### Task to complete
Go through the records and copy each line where the word "того" occurs.

(Stored dataset items)
---------------

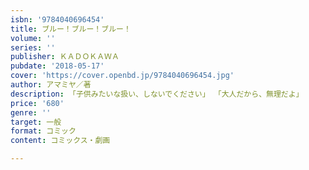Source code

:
 ```yaml
---
isbn: '9784040696454'
title: ブルー！ブルー！ブルー！
volume: ''
series: ''
publisher: ＫＡＤＯＫＡＷＡ
pubdate: '2018-05-17'
cover: 'https://cover.openbd.jp/9784040696454.jpg'
author: アマミヤ／著
description: 「子供みたいな扱い、しないでください」 「大人だから、無理だよ」
price: '680'
genre: ''
target: 一般
format: コミック
content: コミックス・劇画

---
```


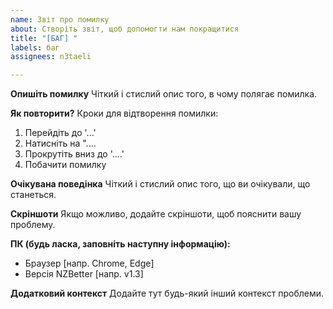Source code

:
 ```yaml
---
name: Звіт про помилку
about: Створіть звіт, щоб допомогти нам покращитися
title: "[БАГ] "
labels: баг
assignees: n3taeli

---
```


**Опишіть помилку**
Чіткий і стислий опис того, в чому полягає помилка.

**Як повторити?**
Кроки для відтворення помилки:
1. Перейдіть до '...'
2. Натисніть на "....
3. Прокрутіть вниз до '....'
4. Побачити помилку

**Очікувана поведінка**
Чіткий і стислий опис того, що ви очікували, що станеться.

**Скріншоти**
Якщо можливо, додайте скріншоти, щоб пояснити вашу проблему.

**ПК (будь ласка, заповніть наступну інформацію):**
 - Браузер [напр. Сhrome, Edge]
 - Версія NZBetter [напр. v1.3]

**Додатковий контекст**
Додайте тут будь-який інший контекст проблеми.
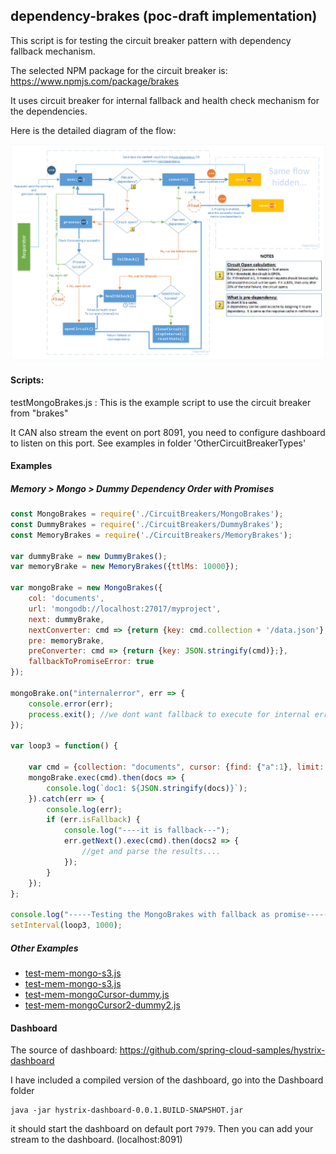 ## dependency-brakes (poc-draft implementation) ##

This script is for testing the circuit breaker pattern with dependency fallback mechanism.

The selected NPM package for the circuit breaker is: https://www.npmjs.com/package/brakes

It uses circuit breaker for internal fallback and health check mechanism for the dependencies.

Here is the detailed diagram of the flow:

![Flow](Help/DependencyBrakes-decisionFlow.png)

#### Scripts: ####

testMongoBrakes.js : This is the example script to use the circuit breaker from "brakes"

It CAN also stream the event on port 8091, you need to configure dashboard to listen on this port. See examples in folder 'OtherCircuitBreakerTypes'

#### Examples ####

##### Memory > Mongo > Dummy Dependency Order with Promises #####
```javascript
const MongoBrakes = require('./CircuitBreakers/MongoBrakes');
const DummyBrakes = require('./CircuitBreakers/DummyBrakes');
const MemoryBrakes = require('./CircuitBreakers/MemoryBrakes');

var dummyBrake = new DummyBrakes();
var memoryBrake = new MemoryBrakes({ttlMs: 10000});

var mongoBrake = new MongoBrakes({
	col: 'documents',
	url: 'mongodb://localhost:27017/myproject',
	next: dummyBrake,
	nextConverter: cmd => {return {key: cmd.collection + '/data.json'};},
	pre: memoryBrake,
	preConverter: cmd => {return {key: JSON.stringify(cmd)};},
	fallbackToPromiseError: true
});

mongoBrake.on("internalerror", err => {
	console.error(err);
	process.exit(); //we dont want fallback to execute for internal errors (like wrong syntax in parameter)
});

var loop3 = function() {

	var cmd = {collection: "documents", cursor: {find: {"a":1}, limit: 1}};//, nextCmd: {key:"documents/all_limit1.json"}};
	mongoBrake.exec(cmd).then(docs => {
		console.log(`doc1: ${JSON.stringify(docs)}`);
	}).catch(err => {
		console.log(err);
		if (err.isFallback) {
			console.log("----it is fallback---");
			err.getNext().exec(cmd).then(docs2 => {
				//get and parse the results....
			});
		}
	});
};

console.log("-----Testing the MongoBrakes with fallback as promise-------");
setInterval(loop3, 1000);
```
##### Other Examples #####
* [test-mem-mongo-s3.js](/test-mem-mongo-s3.js)
* [test-mem-mongo-s3.js](/test-mem-mongo-s3.js)
* [test-mem-mongoCursor-dummy.js](/test-mem-mongoCursor-dummy.js)
* [test-mem-mongoCursor2-dummy2.js](/test-mem-mongoCursor2-dummy2.js)

#### Dashboard ####

The source of dashboard: 
https://github.com/spring-cloud-samples/hystrix-dashboard
 
I have included a compiled version of the dashboard, go into the Dashboard folder

```
java -jar hystrix-dashboard-0.0.1.BUILD-SNAPSHOT.jar
```

it should start the dashboard on default port `7979`.
Then you can add your stream to the dashboard. (localhost:8091)
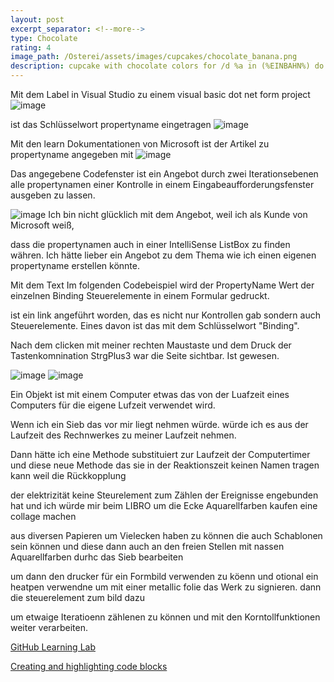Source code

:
```yaml
---
layout: post
excerpt_separator: <!--more-->
type: Chocolate
rating: 4
image_path: /Osterei/assets/images/cupcakes/chocolate_banana.png
description: cupcake with chocolate colors for /d %a in (%EINBAHN%) do dir /b %a
---
```


Mit dem Label in Visual Studio zu einem visual basic dot net form project
![image](https://user-images.githubusercontent.com/75255909/202107030-3cbe8ada-76ab-4482-bac9-c59b2304e772.png)

ist das Schlüsselwort propertyname eingetragen
![image](https://user-images.githubusercontent.com/75255909/202107238-a42f4946-b797-4269-baff-79925851c236.png)

Mit den learn Dokumentationen von Microsoft ist der Artikel zu propertyname angegeben mit
![image](https://user-images.githubusercontent.com/75255909/202107595-ff18390e-dcc2-44ff-9a53-68db3a608aa2.png)

Das angegebene Codefenster ist ein Angebot durch zwei Iterationsebenen alle propertynamen
einer Kontrolle in einem Eingabeaufforderungsfenster ausgeben zu lassen.

![image](https://user-images.githubusercontent.com/75255909/202108442-f3197361-24d1-4689-9dde-6bd452315e96.png)
Ich bin nicht glücklich mit dem Angebot, weil ich als Kunde von Microsoft weiß,

dass die propertynamen auch in einer IntelliSense ListBox zu finden währen.
Ich hätte lieber ein Angebot zu dem Thema wie ich einen eigenen propertyname erstellen könnte.

Mit dem Text
Im folgenden Codebeispiel wird der PropertyName Wert der einzelnen Binding Steuerelemente in einem Formular gedruckt.

ist ein link angeführt worden, das es nicht nur Kontrollen gab sondern auch Steuerelemente.
Eines davon ist das mit dem Schlüsselwort "Binding".

Nach dem clicken mit meiner rechten Maustaste und dem Druck der Tastenkomnination StrgPlus3
war die Seite sichtbar. Ist gewesen.

![image](https://user-images.githubusercontent.com/75255909/202110592-db732440-54e5-420c-9755-20eb4500861b.png)
![image](https://user-images.githubusercontent.com/75255909/202111148-2ca3b86e-e76a-4f44-99e0-0bfc036422f5.png)

Ein Objekt ist mit einem Computer etwas das von der Luafzeit eines Computers für die eigene
Lufzeit verwendet wird.

Wenn ich ein Sieb das vor mir liegt nehmen würde. würde ich es aus der Laufzeit des Rechnwerkes
zu meiner Laufzeit nehmen.

Dann hätte ich eine Methode substituiert zur Laufzeit der Computertimer und diese neue
Methode das sie in der Reaktionszeit keinen Namen tragen kann weil die Rückkopplung

der elektrizität keine Steurelement zum Zählen der Ereignisse engebunden hat
und ich würde mir beim LIBRO um die Ecke Aquarellfarben kaufen eine collage machen

aus diversen Papieren um Vielecken haben zu können die auch Schablonen sein können und diese
dann auch an den freien Stellen mit nassen Aquarellfarben durhc das Sieb bearbeiten

um dann den drucker für ein Formbild verwenden zu köenn und otional ein heatpen verwendne
um mit einer metallic folie das Werk zu signieren. dann die steuerelement zum bild dazu

um etwaige Iteratioenn zählenen zu können und mit den Korntollfunktionen weiter verarbeiten.

[GitHub Learning Lab](https://github.com/apps/github-learning-lab)

[Creating and highlighting code blocks](https://docs.github.com/en/get-started/writing-on-github/working-with-advanced-formatting/creating-and-highlighting-code-blocks)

---------------

### Result
Чіткий і стислий опис того, в чому полягає помилка.
Чіткий і стислий опис того, що ви очікували, що станеться.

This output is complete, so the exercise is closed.